**Listed entries:**
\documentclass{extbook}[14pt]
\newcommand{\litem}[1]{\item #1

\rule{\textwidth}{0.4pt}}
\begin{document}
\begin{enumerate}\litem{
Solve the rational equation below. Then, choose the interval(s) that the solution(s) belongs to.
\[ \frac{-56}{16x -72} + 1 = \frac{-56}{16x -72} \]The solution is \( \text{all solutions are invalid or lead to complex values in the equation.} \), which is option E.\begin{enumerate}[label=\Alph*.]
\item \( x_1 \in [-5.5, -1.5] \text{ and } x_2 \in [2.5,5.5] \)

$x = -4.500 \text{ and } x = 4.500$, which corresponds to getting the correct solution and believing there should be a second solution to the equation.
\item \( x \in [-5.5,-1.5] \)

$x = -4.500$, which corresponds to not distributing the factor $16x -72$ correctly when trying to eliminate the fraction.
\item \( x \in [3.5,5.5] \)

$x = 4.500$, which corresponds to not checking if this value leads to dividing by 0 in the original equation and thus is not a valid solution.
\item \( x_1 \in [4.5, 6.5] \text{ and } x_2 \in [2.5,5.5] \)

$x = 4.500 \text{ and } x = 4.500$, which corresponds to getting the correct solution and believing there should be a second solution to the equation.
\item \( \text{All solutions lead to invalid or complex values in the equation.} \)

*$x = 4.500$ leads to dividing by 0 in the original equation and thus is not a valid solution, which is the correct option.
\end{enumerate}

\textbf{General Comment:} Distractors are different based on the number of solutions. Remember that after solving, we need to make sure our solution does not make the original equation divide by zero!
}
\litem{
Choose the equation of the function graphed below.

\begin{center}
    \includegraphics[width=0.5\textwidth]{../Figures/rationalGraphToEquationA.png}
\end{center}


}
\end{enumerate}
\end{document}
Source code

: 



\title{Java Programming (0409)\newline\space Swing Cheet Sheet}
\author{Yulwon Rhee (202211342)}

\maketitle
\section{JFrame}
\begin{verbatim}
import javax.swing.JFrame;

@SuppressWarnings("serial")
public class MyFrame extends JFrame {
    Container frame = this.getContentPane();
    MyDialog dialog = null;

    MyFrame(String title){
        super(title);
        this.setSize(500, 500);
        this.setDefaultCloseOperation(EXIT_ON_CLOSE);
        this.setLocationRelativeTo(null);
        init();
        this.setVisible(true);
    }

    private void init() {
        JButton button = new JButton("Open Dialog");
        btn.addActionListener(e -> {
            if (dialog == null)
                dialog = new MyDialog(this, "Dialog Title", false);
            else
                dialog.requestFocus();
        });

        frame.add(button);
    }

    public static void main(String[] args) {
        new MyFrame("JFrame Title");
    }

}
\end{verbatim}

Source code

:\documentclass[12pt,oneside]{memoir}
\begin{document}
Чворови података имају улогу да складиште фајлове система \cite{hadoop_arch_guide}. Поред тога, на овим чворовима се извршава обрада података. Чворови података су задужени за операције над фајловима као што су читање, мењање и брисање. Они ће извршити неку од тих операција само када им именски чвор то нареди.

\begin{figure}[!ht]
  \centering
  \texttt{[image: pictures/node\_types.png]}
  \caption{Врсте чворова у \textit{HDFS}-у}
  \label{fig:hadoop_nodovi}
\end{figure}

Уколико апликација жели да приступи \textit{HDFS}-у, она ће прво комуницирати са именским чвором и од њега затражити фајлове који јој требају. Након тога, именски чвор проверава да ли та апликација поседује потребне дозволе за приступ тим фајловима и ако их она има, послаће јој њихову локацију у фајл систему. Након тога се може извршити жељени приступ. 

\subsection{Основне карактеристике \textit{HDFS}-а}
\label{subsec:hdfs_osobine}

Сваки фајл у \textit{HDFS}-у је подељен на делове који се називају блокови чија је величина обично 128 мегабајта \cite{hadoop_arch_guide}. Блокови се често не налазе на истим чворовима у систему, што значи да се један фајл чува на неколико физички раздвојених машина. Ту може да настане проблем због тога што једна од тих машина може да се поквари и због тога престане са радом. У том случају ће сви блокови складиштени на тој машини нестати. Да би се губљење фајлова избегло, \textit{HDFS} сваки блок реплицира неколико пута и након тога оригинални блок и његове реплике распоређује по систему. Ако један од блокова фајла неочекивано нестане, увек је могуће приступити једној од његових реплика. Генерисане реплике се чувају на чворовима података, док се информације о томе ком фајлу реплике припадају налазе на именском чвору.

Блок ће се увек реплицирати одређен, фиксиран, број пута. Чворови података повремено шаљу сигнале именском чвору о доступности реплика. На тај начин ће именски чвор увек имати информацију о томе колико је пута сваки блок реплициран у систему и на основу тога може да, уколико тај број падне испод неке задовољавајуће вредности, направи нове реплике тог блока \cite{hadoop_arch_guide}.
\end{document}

**Your objective:**
Transcribe the material exactly, stopping after the "solutions lead to" line.

**Response to this task:**
\documentclass{extbook}[14pt]
\newcommand{\litem}[1]{\item #1

\rule{\textwidth}{0.4pt}}
\begin{document}
\begin{enumerate}\litem{
Solve the rational equation below. Then, choose the interval(s) that the solution(s) belongs to.
\[ \frac{-56}{16x -72} + 1 = \frac{-56}{16x -72} \]The solution is \( \text{all solutions are invalid or lead to complex values in the equation.} \), which is option E.\begin{enumerate}[label=\Alph*.]
\item \( x_1 \in [-5.5, -1.5] \text{ and } x_2 \in [2.5,5.5] \)

$x = -4.500 \text{ and } x = 4.500$, which corresponds to getting the correct solution and believing there should be a second solution to the equation.
\item \( x \in [-5.5,-1.5] \)

$x = -4.500$, which corresponds to not distributing the factor $16x -72$ correctly when trying to eliminate the fraction.
\item \( x \in [3.5,5.5] \)

$x = 4.500$, which corresponds to not checking if this value leads to dividing by 0 in the original equation and thus is not a valid solution.
\item \( x_1 \in [4.5, 6.5] \text{ and } x_2 \in [2.5,5.5] \)

$x = 4.500 \text{ and } x = 4.500$, which corresponds to getting the correct solution and believing there should be a second solution to the equation.
\item \( \text{All solutions lead to invalid or complex values in the equation.} \)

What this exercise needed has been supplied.